Look in the data below for the line that contains "of a car-point". Copy that line and the remaining lines exactly.
***** Given data
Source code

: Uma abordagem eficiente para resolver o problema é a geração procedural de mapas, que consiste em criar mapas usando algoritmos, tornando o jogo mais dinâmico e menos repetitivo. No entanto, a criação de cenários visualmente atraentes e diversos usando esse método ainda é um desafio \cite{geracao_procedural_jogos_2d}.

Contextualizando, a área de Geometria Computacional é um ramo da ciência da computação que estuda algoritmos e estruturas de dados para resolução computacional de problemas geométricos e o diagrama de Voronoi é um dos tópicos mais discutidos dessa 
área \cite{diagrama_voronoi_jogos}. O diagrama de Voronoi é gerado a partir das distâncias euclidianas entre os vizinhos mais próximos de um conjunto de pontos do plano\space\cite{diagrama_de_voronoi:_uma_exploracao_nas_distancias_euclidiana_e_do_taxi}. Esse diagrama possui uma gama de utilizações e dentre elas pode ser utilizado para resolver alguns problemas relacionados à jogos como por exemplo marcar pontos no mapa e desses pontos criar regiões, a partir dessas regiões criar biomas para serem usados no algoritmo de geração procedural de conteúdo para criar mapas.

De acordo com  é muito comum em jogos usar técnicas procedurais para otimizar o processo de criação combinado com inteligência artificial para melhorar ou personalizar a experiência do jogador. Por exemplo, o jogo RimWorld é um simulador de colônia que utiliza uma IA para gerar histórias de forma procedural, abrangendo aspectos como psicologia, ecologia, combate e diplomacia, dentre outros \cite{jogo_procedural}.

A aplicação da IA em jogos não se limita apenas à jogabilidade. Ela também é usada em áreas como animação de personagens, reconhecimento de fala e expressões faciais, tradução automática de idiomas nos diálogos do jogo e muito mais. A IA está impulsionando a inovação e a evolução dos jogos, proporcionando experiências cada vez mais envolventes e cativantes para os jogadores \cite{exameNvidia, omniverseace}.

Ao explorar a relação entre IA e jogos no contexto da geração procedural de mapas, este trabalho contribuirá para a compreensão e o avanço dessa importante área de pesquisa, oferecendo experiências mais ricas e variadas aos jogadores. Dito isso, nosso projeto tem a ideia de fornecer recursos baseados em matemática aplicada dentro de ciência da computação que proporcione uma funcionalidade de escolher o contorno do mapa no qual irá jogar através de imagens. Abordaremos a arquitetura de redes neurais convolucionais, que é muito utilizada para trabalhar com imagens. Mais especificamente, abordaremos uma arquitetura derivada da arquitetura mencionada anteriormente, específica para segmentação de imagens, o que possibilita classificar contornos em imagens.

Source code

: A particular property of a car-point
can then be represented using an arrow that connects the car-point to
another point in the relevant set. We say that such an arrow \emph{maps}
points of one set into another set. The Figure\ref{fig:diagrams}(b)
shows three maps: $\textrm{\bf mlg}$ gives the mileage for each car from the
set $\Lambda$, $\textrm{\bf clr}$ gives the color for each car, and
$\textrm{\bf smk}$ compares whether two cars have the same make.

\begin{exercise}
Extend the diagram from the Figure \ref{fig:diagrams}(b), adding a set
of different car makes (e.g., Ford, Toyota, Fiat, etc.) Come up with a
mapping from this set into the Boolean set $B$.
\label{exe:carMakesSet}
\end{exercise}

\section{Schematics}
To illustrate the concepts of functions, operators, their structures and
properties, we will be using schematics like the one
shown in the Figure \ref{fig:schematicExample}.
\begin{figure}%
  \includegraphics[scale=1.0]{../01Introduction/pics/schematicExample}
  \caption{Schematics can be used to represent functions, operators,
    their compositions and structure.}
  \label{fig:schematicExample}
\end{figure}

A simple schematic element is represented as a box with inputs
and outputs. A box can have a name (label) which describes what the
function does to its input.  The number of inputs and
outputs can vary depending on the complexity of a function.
**********
- **Solution to the exercise**:
: A particular property of a car-point
can then be represented using an arrow that connects the car-point to
another point in the relevant set. We say that such an arrow \emph{maps}
points of one set into another set. The Figure\ref{fig:diagrams}(b)
shows three maps: $\textrm{\bf mlg}$ gives the mileage for each car from the
set $\Lambda$, $\textrm{\bf clr}$ gives the color for each car, and
$\textrm{\bf smk}$ compares whether two cars have the same make.

\begin{exercise}
Extend the diagram from the Figure \ref{fig:diagrams}(b), adding a set
of different car makes (e.g., Ford, Toyota, Fiat, etc.) Come up with a
mapping from this set into the Boolean set $B$.
\label{exe:carMakesSet}
\end{exercise}

\section{Schematics}
To illustrate the concepts of functions, operators, their structures and
properties, we will be using schematics like the one
shown in the Figure \ref{fig:schematicExample}.
\begin{figure}%
  \includegraphics[scale=1.0]{../01Introduction/pics/schematicExample}
  \caption{Schematics can be used to represent functions, operators,
    their compositions and structure.}
  \label{fig:schematicExample}
\end{figure}

A simple schematic element is represented as a box with inputs
and outputs. A box can have a name (label) which describes what the
function does to its input.  The number of inputs and
outputs can vary depending on the complexity of a function.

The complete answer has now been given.